The Privy Councilor vanished in hot haste, "with his coat tails sticking straight out behind him." The Prince turned to me and said: "I am greatly obliged to you. You have done the fatherland, and also myself, an important service. Henceforth ships will be built only in our yards—I'll take care to make this clear to the Hanseatic crowd. You may telegraph to the Vulcan people that the Chancellor will guarantee that the ship will be built in the Vulcan yards. May this be the first of a whole lot of such ships! As for the workers whom you have thus saved from unemployment, I hope that they will express their thanks to you!"

I passed on the news to Privy Councilor Schlutow at Stettin and great was the joy caused thereby. This was the first step upon the road destined to lead to the construction of the magnificent German express steamers.

When I went, after I had ascended the throne in 1888, to Stettin, in order to place honorary insignia on the flags of my Pomeranian Grenadiers, I also visited the Vulcan shipyards, at the invitation of the directors. After my reception by the directors outside the yards, the great doors were flung open and I walked inside. But, instead of work and pounding hammers, I found deep silence. The entire body of workmen was standing in a half circle, with bared heads; in the middle stood the oldest workman of all, a man with a snow-white beard, bearing a laurel wreath in his hand.

I was deeply moved. Schlutow whispered to me: "A little pleasure for you, which the workmen themselves have thought up." The old workman stepped forward and, in pithy, plain words, expressed to me the gratitude of the workmen to me for having saved them, and, above all, their wives and children, from hardship and hunger, by my appeal to Bismarck about the building of the ship. As a token of their gratitude, he asked my permission to hand over the laurel wreath. Most deeply moved, I took the wreath and expressed my pleasure at receiving my first laurels, without the shedding of a drop of blood, from the hands of honest German workmen.

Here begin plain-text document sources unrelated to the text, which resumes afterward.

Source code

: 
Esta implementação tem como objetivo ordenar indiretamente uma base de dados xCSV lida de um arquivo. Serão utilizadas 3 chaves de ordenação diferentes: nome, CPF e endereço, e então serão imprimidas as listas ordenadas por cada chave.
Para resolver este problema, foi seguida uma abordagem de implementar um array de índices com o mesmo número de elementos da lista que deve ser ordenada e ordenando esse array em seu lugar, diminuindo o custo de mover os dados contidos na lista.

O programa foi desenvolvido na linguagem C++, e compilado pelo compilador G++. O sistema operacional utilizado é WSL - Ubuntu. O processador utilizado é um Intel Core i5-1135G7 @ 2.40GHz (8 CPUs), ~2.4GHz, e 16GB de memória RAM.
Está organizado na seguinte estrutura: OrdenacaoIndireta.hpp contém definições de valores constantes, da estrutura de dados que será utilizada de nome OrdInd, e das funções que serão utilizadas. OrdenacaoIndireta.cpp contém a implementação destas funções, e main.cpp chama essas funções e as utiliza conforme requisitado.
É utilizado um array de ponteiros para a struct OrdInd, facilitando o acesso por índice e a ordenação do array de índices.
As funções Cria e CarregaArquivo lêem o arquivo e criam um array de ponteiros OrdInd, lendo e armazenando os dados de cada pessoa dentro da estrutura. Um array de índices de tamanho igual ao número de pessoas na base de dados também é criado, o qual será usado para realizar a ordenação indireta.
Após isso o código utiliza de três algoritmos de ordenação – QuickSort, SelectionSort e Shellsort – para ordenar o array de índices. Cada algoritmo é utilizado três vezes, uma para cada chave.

That was in the year 1888! In those days, the German laboring classes knew how to appreciate the blessing of labor.


[CHAPTER II]
Caprivi

When I began my reign, General von Caprivi was Chief of the Admiralty. He was the last general to hold this post. I at once took energetically in hand the development and reform—in fact, one may say the foundation anew—of the Imperial German Navy, based on my preliminary studies in England and at home. That was not to the liking of the General, who was able, but rather self-willed, and not entirely devoid of pride.